* [WHAT TO DO] Reproduce all the entries precisely.

Entries taken from a collection:
++++++

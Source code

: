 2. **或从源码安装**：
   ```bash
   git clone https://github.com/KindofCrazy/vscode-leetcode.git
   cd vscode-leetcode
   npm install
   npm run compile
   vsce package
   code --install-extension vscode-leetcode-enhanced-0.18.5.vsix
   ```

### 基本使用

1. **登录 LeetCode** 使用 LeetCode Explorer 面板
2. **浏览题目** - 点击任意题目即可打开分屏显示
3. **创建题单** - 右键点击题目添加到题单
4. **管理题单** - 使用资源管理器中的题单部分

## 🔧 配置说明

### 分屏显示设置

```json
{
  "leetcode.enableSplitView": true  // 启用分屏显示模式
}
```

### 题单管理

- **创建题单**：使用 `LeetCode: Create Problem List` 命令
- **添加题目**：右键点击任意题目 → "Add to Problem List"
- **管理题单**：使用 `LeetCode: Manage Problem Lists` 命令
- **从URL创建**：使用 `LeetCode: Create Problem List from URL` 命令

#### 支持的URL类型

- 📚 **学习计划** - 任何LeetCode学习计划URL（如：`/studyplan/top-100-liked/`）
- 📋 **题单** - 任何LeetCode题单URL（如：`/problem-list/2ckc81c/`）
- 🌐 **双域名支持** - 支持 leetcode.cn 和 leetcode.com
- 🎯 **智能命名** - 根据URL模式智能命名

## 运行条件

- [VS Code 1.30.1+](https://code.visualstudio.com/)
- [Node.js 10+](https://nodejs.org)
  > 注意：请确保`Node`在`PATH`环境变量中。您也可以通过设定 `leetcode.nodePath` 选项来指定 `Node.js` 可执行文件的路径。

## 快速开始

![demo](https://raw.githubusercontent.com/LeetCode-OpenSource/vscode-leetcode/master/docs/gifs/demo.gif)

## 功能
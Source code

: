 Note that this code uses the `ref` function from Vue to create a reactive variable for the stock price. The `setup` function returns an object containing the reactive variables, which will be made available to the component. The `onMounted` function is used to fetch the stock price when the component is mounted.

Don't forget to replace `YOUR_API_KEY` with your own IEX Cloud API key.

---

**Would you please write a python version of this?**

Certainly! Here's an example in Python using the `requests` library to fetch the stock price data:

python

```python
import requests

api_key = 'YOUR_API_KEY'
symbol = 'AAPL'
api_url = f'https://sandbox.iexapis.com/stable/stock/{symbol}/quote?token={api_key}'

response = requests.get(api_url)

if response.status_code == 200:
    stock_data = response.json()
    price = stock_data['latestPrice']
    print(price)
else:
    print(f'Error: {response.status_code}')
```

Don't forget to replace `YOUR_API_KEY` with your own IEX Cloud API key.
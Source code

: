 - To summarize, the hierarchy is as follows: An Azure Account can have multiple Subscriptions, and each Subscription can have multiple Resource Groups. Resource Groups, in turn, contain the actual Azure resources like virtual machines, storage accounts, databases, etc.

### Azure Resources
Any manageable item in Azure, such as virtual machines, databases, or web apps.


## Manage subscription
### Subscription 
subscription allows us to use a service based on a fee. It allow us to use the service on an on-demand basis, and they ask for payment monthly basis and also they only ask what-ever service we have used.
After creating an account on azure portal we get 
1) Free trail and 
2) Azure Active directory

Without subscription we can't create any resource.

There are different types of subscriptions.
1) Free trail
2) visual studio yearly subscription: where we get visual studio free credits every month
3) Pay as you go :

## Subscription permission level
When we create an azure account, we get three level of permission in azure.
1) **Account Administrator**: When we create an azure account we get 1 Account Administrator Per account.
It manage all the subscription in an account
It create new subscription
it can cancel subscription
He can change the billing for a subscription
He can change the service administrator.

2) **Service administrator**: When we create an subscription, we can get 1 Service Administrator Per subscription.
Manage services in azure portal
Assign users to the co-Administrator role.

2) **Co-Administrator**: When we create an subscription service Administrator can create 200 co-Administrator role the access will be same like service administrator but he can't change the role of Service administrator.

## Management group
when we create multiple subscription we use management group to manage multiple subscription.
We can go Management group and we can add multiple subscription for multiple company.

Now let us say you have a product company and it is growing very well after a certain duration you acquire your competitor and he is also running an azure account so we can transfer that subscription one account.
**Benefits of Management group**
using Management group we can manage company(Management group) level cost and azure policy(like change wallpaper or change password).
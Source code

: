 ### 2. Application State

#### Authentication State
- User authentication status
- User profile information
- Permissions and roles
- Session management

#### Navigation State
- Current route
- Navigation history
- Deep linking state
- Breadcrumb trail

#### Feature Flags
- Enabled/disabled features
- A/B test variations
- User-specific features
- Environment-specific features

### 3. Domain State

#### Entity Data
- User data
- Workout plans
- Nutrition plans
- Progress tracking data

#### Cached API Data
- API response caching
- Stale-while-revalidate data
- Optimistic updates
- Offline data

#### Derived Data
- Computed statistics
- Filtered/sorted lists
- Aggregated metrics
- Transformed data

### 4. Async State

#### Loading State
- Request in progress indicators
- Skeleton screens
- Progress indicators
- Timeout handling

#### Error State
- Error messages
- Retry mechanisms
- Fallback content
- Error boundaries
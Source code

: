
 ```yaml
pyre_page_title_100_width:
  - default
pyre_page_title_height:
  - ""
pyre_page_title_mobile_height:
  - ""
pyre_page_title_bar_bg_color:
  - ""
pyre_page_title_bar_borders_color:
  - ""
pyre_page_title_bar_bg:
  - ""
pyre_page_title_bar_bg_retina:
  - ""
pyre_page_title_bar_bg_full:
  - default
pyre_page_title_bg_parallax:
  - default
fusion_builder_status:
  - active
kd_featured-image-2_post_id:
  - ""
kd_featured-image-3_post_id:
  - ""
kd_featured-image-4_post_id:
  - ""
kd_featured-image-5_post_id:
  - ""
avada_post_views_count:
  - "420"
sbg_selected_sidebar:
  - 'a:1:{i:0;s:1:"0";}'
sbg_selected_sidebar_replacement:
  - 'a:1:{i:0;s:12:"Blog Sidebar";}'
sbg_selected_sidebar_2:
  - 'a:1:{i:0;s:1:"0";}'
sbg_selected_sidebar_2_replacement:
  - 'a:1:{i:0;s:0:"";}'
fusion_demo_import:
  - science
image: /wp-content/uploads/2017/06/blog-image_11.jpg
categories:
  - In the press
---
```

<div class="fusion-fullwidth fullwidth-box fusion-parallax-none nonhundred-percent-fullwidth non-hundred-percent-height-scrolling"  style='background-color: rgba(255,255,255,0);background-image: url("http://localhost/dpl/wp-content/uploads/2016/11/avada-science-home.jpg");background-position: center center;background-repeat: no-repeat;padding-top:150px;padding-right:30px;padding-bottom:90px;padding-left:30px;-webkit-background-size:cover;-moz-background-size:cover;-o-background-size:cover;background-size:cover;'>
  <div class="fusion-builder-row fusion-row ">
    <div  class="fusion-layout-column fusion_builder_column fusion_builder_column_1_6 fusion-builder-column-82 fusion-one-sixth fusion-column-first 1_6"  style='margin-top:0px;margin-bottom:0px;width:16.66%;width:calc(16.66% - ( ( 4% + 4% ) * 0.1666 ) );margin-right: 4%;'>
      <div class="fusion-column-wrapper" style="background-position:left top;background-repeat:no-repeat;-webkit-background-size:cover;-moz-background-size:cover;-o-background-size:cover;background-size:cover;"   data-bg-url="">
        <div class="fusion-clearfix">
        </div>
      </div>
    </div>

++++++

* [SOLVED PROBLEM]
Source code

: 2. **或从源码安装**：
   ```bash
   git clone https://github.com/KindofCrazy/vscode-leetcode.git
   cd vscode-leetcode
   npm install
   npm run compile
   vsce package
   code --install-extension vscode-leetcode-enhanced-0.18.5.vsix
   ```

### 基本使用

1. **登录 LeetCode** 使用 LeetCode Explorer 面板
2. **浏览题目** - 点击任意题目即可打开分屏显示
3. **创建题单** - 右键点击题目添加到题单
4. **管理题单** - 使用资源管理器中的题单部分

## 🔧 配置说明

### 分屏显示设置

```json
{
  "leetcode.enableSplitView": true  // 启用分屏显示模式
}
```

### 题单管理

- **创建题单**：使用 `LeetCode: Create Problem List` 命令
- **添加题目**：右键点击任意题目 → "Add to Problem List"
- **管理题单**：使用 `LeetCode: Manage Problem Lists` 命令
- **从URL创建**：使用 `LeetCode: Create Problem List from URL` 命令

#### 支持的URL类型

- 📚 **学习计划** - 任何LeetCode学习计划URL（如：`/studyplan/top-100-liked/`）
- 📋 **题单** - 任何LeetCode题单URL（如：`/problem-list/2ckc81c/`）
- 🌐 **双域名支持** - 支持 leetcode.cn 和 leetcode.com
- 🎯 **智能命名** - 根据URL模式智能命名

## 运行条件

- [VS Code 1.30.1+](https://code.visualstudio.com/)
- [Node.js 10+](https://nodejs.org)
  > 注意：请确保`Node`在`PATH`环境变量中。您也可以通过设定 `leetcode.nodePath` 选项来指定 `Node.js` 可执行文件的路径。

## 快速开始

![demo](https://raw.githubusercontent.com/LeetCode-OpenSource/vscode-leetcode/master/docs/gifs/demo.gif)

## 功能
Source code

: Note that this code uses the `ref` function from Vue to create a reactive variable for the stock price. The `setup` function returns an object containing the reactive variables, which will be made available to the component. The `onMounted` function is used to fetch the stock price when the component is mounted.

Don't forget to replace `YOUR_API_KEY` with your own IEX Cloud API key.

---

**Would you please write a python version of this?**

Certainly! Here's an example in Python using the `requests` library to fetch the stock price data:

python

```python
import requests

api_key = 'YOUR_API_KEY'
symbol = 'AAPL'
api_url = f'https://sandbox.iexapis.com/stable/stock/{symbol}/quote?token={api_key}'

response = requests.get(api_url)

if response.status_code == 200:
    stock_data = response.json()
    price = stock_data['latestPrice']
    print(price)
else:
    print(f'Error: {response.status_code}')
```

Don't forget to replace `YOUR_API_KEY` with your own IEX Cloud API key.
Source code

: - To summarize, the hierarchy is as follows: An Azure Account can have multiple Subscriptions, and each Subscription can have multiple Resource Groups. Resource Groups, in turn, contain the actual Azure resources like virtual machines, storage accounts, databases, etc.

### Azure Resources
Any manageable item in Azure, such as virtual machines, databases, or web apps.


## Manage subscription
### Subscription 
subscription allows us to use a service based on a fee. It allow us to use the service on an on-demand basis, and they ask for payment monthly basis and also they only ask what-ever service we have used.
After creating an account on azure portal we get 
1) Free trail and 
2) Azure Active directory

Without subscription we can't create any resource.

There are different types of subscriptions.
1) Free trail
2) visual studio yearly subscription: where we get visual studio free credits every month
3) Pay as you go :

## Subscription permission level
When we create an azure account, we get three level of permission in azure.
1) **Account Administrator**: When we create an azure account we get 1 Account Administrator Per account.
It manage all the subscription in an account
It create new subscription
it can cancel subscription
He can change the billing for a subscription
He can change the service administrator.

2) **Service administrator**: When we create an subscription, we can get 1 Service Administrator Per subscription.
Manage services in azure portal
Assign users to the co-Administrator role.

2) **Co-Administrator**: When we create an subscription service Administrator can create 200 co-Administrator role the access will be same like service administrator but he can't change the role of Service administrator.

## Management group
when we create multiple subscription we use management group to manage multiple subscription.
We can go Management group and we can add multiple subscription for multiple company.

Now let us say you have a product company and it is growing very well after a certain duration you acquire your competitor and he is also running an azure account so we can transfer that subscription one account.
**Benefits of Management group**
using Management group we can manage company(Management group) level cost and azure policy(like change wallpaper or change password).
Source code

: ### 2. Application State

#### Authentication State
- User authentication status
- User profile information
- Permissions and roles
- Session management

#### Navigation State
- Current route
- Navigation history
- Deep linking state
- Breadcrumb trail

#### Feature Flags
- Enabled/disabled features
- A/B test variations
- User-specific features
- Environment-specific features

### 3. Domain State

#### Entity Data
- User data
- Workout plans
- Nutrition plans
- Progress tracking data

#### Cached API Data
- API response caching
- Stale-while-revalidate data
- Optimistic updates
- Offline data

#### Derived Data
- Computed statistics
- Filtered/sorted lists
- Aggregated metrics
- Transformed data

### 4. Async State

#### Loading State
- Request in progress indicators
- Skeleton screens
- Progress indicators
- Timeout handling

#### Error State
- Error messages
- Retry mechanisms
- Fallback content
- Error boundaries
Source code

:
 ```yaml
pyre_page_title_100_width:
  - default
pyre_page_title_height:
  - ""
pyre_page_title_mobile_height:
  - ""
pyre_page_title_bar_bg_color:
  - ""
pyre_page_title_bar_borders_color:
  - ""
pyre_page_title_bar_bg:
  - ""
pyre_page_title_bar_bg_retina:
  - ""
pyre_page_title_bar_bg_full:
  - default
pyre_page_title_bg_parallax:
  - default
fusion_builder_status:
  - active
kd_featured-image-2_post_id:
  - ""
kd_featured-image-3_post_id:
  - ""
kd_featured-image-4_post_id:
  - ""
kd_featured-image-5_post_id:
  - ""
avada_post_views_count:
  - "420"
sbg_selected_sidebar:
  - 'a:1:{i:0;s:1:"0";}'
sbg_selected_sidebar_replacement:
  - 'a:1:{i:0;s:12:"Blog Sidebar";}'
sbg_selected_sidebar_2:
  - 'a:1:{i:0;s:1:"0";}'
sbg_selected_sidebar_2_replacement:
  - 'a:1:{i:0;s:0:"";}'
fusion_demo_import:
  - science
image: /wp-content/uploads/2017/06/blog-image_11.jpg
categories:
  - In the press
---
```

<div class="fusion-fullwidth fullwidth-box fusion-parallax-none nonhundred-percent-fullwidth non-hundred-percent-height-scrolling"  style='background-color: rgba(255,255,255,0);background-image: url("http://localhost/dpl/wp-content/uploads/2016/11/avada-science-home.jpg");background-position: center center;background-repeat: no-repeat;padding-top:150px;padding-right:30px;padding-bottom:90px;padding-left:30px;-webkit-background-size:cover;-moz-background-size:cover;-o-background-size:cover;background-size:cover;'>
  <div class="fusion-builder-row fusion-row ">
    <div  class="fusion-layout-column fusion_builder_column fusion_builder_column_1_6 fusion-builder-column-82 fusion-one-sixth fusion-column-first 1_6"  style='margin-top:0px;margin-bottom:0px;width:16.66%;width:calc(16.66% - ( ( 4% + 4% ) * 0.1666 ) );margin-right: 4%;'>
      <div class="fusion-column-wrapper" style="background-position:left top;background-repeat:no-repeat;-webkit-background-size:cover;-moz-background-size:cover;-o-background-size:cover;background-size:cover;"   data-bg-url="">
        <div class="fusion-clearfix">
        </div>
      </div>
    </div>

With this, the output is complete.